While trappers can collectively breath a sigh of relief, it must be realized that this is just a brief respite. The battle has been won in the short term, but the war lies ahead. The ban still lurks and Jan. 1, 1997, will be upon us in a wink of an eye.
Efforts to pressure the European Union must be continued. The eco-zealots who drive much of Europe's policy need to understand the economic penalty that the ban will impose on Aboriginal people.
This is not to say that we should support efforts to impose our own ban on automobiles as was suggested by the Metis Association of the Northwest Territories. Such a tit-for-tat approach is premature and juvenile in the extreme. Besides, the effects of such a ban would be negligible. The type of vehicle in their proposed ban is in the luxury market, which includes cars like the Lamborghini.
Apart from the pettiness and impracticality of it, the problem with the fur ban is that the people behind it have been allowed, almost unchallenged, to take the moral high ground.
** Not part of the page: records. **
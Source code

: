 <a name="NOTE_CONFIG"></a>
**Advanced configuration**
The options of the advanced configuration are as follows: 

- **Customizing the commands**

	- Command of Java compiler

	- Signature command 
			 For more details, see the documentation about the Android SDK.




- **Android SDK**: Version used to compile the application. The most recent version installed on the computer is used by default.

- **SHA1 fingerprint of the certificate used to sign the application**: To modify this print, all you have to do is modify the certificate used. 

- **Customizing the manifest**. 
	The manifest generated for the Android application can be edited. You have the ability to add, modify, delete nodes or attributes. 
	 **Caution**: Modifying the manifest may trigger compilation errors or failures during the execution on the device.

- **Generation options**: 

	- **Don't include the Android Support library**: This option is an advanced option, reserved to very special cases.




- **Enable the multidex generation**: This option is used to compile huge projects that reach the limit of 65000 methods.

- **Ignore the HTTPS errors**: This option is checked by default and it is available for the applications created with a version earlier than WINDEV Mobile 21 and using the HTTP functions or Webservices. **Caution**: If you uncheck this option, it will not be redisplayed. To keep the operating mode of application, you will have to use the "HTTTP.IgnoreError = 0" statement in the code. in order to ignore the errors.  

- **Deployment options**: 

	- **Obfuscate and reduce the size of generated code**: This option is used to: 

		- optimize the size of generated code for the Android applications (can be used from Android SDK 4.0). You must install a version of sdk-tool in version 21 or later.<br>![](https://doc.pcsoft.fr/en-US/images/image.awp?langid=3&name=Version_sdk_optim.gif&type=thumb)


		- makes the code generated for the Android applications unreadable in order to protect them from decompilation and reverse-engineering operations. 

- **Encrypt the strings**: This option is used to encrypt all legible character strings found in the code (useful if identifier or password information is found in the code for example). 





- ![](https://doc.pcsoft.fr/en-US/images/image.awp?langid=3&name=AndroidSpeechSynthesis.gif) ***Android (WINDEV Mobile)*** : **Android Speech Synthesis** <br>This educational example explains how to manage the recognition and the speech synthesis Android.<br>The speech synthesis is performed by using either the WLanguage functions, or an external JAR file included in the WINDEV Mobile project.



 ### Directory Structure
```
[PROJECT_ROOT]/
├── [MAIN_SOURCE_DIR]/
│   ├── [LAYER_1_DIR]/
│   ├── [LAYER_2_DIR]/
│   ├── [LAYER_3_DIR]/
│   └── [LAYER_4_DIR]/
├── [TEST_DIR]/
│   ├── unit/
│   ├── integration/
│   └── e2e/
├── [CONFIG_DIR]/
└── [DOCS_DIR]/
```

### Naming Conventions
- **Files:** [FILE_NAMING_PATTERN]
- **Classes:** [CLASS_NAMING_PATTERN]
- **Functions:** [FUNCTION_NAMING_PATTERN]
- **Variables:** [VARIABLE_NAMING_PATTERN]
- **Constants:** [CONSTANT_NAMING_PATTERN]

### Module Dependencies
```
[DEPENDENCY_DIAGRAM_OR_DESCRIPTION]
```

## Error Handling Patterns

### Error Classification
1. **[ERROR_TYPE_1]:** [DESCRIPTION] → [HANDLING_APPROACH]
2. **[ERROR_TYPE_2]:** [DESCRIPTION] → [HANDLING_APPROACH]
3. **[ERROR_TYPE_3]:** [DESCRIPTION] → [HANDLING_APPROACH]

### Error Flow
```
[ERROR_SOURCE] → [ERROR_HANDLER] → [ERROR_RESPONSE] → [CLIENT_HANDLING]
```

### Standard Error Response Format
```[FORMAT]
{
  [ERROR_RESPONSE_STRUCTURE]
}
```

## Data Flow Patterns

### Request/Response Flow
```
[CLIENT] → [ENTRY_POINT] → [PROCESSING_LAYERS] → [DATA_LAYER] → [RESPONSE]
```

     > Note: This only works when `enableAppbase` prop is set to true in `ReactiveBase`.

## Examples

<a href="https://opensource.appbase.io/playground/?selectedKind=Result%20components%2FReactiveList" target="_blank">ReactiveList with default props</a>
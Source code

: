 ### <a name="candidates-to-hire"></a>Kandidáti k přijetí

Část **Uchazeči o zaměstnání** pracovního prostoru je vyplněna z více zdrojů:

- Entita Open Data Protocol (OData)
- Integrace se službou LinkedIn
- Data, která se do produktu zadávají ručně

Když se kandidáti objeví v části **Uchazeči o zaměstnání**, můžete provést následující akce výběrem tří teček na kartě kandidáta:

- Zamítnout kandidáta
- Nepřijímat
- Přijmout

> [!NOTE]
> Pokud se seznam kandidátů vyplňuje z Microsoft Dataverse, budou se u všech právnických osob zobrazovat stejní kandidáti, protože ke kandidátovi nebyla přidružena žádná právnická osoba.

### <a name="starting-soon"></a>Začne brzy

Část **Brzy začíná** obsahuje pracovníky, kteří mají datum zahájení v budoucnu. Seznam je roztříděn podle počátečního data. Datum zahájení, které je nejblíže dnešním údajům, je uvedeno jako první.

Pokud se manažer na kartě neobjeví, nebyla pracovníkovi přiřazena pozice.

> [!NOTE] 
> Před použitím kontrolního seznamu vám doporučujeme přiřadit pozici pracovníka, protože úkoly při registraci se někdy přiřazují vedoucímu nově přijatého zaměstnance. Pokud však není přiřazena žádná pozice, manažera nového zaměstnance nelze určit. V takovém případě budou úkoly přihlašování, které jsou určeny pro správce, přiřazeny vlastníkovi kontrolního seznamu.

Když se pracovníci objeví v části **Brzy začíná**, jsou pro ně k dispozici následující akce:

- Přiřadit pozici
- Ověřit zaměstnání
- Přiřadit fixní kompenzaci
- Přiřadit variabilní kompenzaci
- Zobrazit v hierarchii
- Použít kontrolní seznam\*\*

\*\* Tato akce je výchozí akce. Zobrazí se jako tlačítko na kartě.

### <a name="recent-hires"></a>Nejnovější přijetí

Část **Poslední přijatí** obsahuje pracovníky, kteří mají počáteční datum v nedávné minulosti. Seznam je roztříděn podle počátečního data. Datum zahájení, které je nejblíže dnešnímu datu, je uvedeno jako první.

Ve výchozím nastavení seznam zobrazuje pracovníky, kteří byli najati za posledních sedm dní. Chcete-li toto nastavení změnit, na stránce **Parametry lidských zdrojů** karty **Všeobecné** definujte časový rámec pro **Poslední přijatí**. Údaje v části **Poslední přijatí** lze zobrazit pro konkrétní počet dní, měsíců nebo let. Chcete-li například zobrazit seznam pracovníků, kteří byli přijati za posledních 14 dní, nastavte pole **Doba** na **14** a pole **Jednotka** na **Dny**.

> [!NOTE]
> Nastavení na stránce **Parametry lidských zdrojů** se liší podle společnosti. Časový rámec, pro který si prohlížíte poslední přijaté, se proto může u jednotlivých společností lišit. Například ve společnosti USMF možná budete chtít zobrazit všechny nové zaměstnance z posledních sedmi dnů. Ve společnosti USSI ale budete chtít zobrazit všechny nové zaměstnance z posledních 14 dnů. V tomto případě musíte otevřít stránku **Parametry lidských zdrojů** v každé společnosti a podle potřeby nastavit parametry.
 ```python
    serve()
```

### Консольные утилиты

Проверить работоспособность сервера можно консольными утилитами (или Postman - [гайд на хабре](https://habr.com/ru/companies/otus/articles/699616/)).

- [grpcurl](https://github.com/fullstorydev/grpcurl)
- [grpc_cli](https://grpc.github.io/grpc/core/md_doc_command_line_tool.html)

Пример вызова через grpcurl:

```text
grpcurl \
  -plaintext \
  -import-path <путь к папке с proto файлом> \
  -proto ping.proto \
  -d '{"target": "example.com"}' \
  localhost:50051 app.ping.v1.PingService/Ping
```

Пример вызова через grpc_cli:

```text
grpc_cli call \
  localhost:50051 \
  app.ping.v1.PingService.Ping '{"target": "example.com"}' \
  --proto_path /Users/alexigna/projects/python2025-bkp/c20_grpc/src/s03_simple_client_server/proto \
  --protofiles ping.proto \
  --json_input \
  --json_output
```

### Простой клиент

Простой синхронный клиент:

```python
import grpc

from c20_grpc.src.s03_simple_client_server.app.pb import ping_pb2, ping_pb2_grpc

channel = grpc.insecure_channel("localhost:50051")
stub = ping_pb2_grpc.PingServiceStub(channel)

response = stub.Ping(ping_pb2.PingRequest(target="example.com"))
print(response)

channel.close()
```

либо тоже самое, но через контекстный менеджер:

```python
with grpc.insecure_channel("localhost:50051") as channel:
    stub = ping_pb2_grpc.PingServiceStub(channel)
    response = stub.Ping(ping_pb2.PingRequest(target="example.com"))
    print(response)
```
Europeans have been separated from nature for so long that Bambi is more real for them than any actual wild animal. No matter what they think, they feel that cute, fuzzy-wuzzies shouldn't be killed, but should be allowed to live in harmony and prosperity with each other in the wild.
We know that it isn't the way. What needs to happen is that we must somehow take our knowledge and expertise, and show the European people that knee-jerk bans don't solve anything. The biggest problem is that solutions like this one feel awfully good to those on the moral high ground, and the only people who'll be damaged by the European position are the North American Aboriginal people. Once again.